— Instructions to follow —
Print every entry exactly as written and exclude all images.

Start of Provided entries

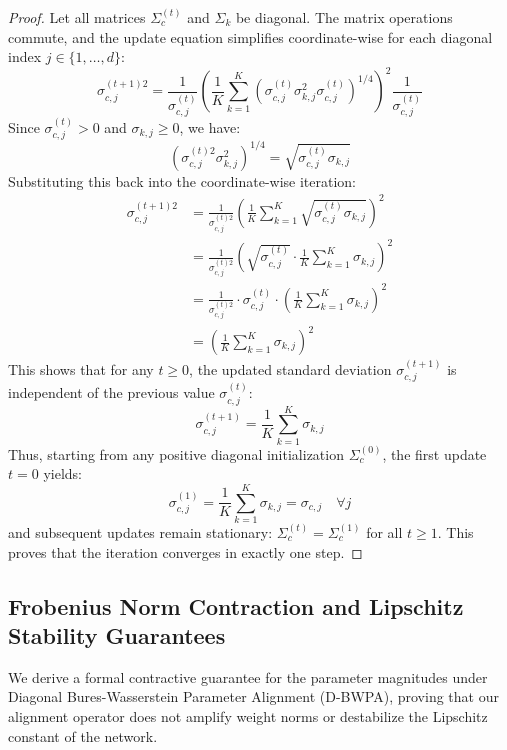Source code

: \documentclass{article}
\theoremstyle{plain}
\theoremstyle{definition}
\theoremstyle{remark}
\begin{document}
\begin{proof}
Let all matrices $\Sigma_c^{(t)}$ and $\Sigma_k$ be diagonal. The matrix operations commute, and the update equation simplifies coordinate-wise for each diagonal index $j \in \{1, \dots, d\}$:
\begin{equation}
  \sigma_{c, j}^{(t+1)2} = \frac{1}{\sigma_{c, j}^{(t)}} \left( \frac{1}{K} \sum_{k=1}^K \left( \sigma_{c, j}^{(t)} \sigma_{k, j}^2 \sigma_{c, j}^{(t)} \right)^{1/4} \right)^2 \frac{1}{\sigma_{c, j}^{(t)}}
\end{equation}
Since $\sigma_{c, j}^{(t)} > 0$ and $\sigma_{k, j} \ge 0$, we have:
\begin{equation}
  \left( \sigma_{c, j}^{(t)2} \sigma_{k, j}^2 \right)^{1/4} = \sqrt{\sigma_{c, j}^{(t)} \sigma_{k, j}}
\end{equation}
Substituting this back into the coordinate-wise iteration:
\begin{equation}
\begin{split}
  \sigma_{c, j}^{(t+1)2} &= \frac{1}{\sigma_{c, j}^{(t)2}} \left( \frac{1}{K} \sum_{k=1}^K \sqrt{\sigma_{c, j}^{(t)} \sigma_{k, j}} \right)^2 \\
  &= \frac{1}{\sigma_{c, j}^{(t)2}} \left( \sqrt{\sigma_{c, j}^{(t)}} \cdot \frac{1}{K} \sum_{k=1}^K \sigma_{k, j} \right)^2 \\
  &= \frac{1}{\sigma_{c, j}^{(t)2}} \cdot \sigma_{c, j}^{(t)} \cdot \left( \frac{1}{K} \sum_{k=1}^K \sigma_{k, j} \right)^2 \\
  &= \left( \frac{1}{K} \sum_{k=1}^K \sigma_{k, j} \right)^2
\end{split}
\end{equation}
This shows that for any $t \ge 0$, the updated standard deviation $\sigma_{c, j}^{(t+1)}$ is independent of the previous value $\sigma_{c, j}^{(t)}$:
\begin{equation}
  \sigma_{c, j}^{(t+1)} = \frac{1}{K} \sum_{k=1}^K \sigma_{k, j}
\end{equation}
Thus, starting from any positive diagonal initialization $\Sigma_c^{(0)}$, the first update $t = 0$ yields:
\begin{equation}
  \sigma_{c, j}^{(1)} = \frac{1}{K} \sum_{k=1}^K \sigma_{k, j} = \sigma_{c, j} \quad \forall j
\end{equation}
and subsequent updates remain stationary: $\Sigma_c^{(t)} = \Sigma_c^{(1)}$ for all $t \ge 1$. This proves that the iteration converges in exactly one step.
\end{proof}

\subsection{Frobenius Norm Contraction and Lipschitz Stability Guarantees}
We derive a formal contractive guarantee for the parameter magnitudes under Diagonal Bures-Wasserstein Parameter Alignment (D-BWPA), proving that our alignment operator does not amplify weight norms or destabilize the Lipschitz constant of the network.
\end{document}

End of Provided entries

— Answer to the problem —
Source code

: \documentclass{article}
\theoremstyle{plain}
\theoremstyle{definition}
\theoremstyle{remark}
\begin{document}
\begin{proof}
Let all matrices $\Sigma_c^{(t)}$ and $\Sigma_k$ be diagonal. The matrix operations commute, and the update equation simplifies coordinate-wise for each diagonal index $j \in \{1, \dots, d\}$:
\begin{equation}
  \sigma_{c, j}^{(t+1)2} = \frac{1}{\sigma_{c, j}^{(t)}} \left( \frac{1}{K} \sum_{k=1}^K \left( \sigma_{c, j}^{(t)} \sigma_{k, j}^2 \sigma_{c, j}^{(t)} \right)^{1/4} \right)^2 \frac{1}{\sigma_{c, j}^{(t)}}
\end{equation}
Since $\sigma_{c, j}^{(t)} > 0$ and $\sigma_{k, j} \ge 0$, we have:
\begin{equation}
  \left( \sigma_{c, j}^{(t)2} \sigma_{k, j}^2 \right)^{1/4} = \sqrt{\sigma_{c, j}^{(t)} \sigma_{k, j}}
\end{equation}
Substituting this back into the coordinate-wise iteration:
\begin{equation}
\begin{split}
  \sigma_{c, j}^{(t+1)2} &= \frac{1}{\sigma_{c, j}^{(t)2}} \left( \frac{1}{K} \sum_{k=1}^K \sqrt{\sigma_{c, j}^{(t)} \sigma_{k, j}} \right)^2 \\
  &= \frac{1}{\sigma_{c, j}^{(t)2}} \left( \sqrt{\sigma_{c, j}^{(t)}} \cdot \frac{1}{K} \sum_{k=1}^K \sigma_{k, j} \right)^2 \\
  &= \frac{1}{\sigma_{c, j}^{(t)2}} \cdot \sigma_{c, j}^{(t)} \cdot \left( \frac{1}{K} \sum_{k=1}^K \sigma_{k, j} \right)^2 \\
  &= \left( \frac{1}{K} \sum_{k=1}^K \sigma_{k, j} \right)^2
\end{split}
\end{equation}
This shows that for any $t \ge 0$, the updated standard deviation $\sigma_{c, j}^{(t+1)}$ is independent of the previous value $\sigma_{c, j}^{(t)}$:
\begin{equation}
  \sigma_{c, j}^{(t+1)} = \frac{1}{K} \sum_{k=1}^K \sigma_{k, j}
\end{equation}
Thus, starting from any positive diagonal initialization $\Sigma_c^{(0)}$, the first update $t = 0$ yields:
\begin{equation}
  \sigma_{c, j}^{(1)} = \frac{1}{K} \sum_{k=1}^K \sigma_{k, j} = \sigma_{c, j} \quad \forall j
\end{equation}
and subsequent updates remain stationary: $\Sigma_c^{(t)} = \Sigma_c^{(1)}$ for all $t \ge 1$. This proves that the iteration converges in exactly one step.
\end{proof}

\subsection{Frobenius Norm Contraction and Lipschitz Stability Guarantees}
We derive a formal contractive guarantee for the parameter magnitudes under Diagonal Bures-Wasserstein Parameter Alignment (D-BWPA), proving that our alignment operator does not amplify weight norms or destabilize the Lipschitz constant of the network.
\end{document}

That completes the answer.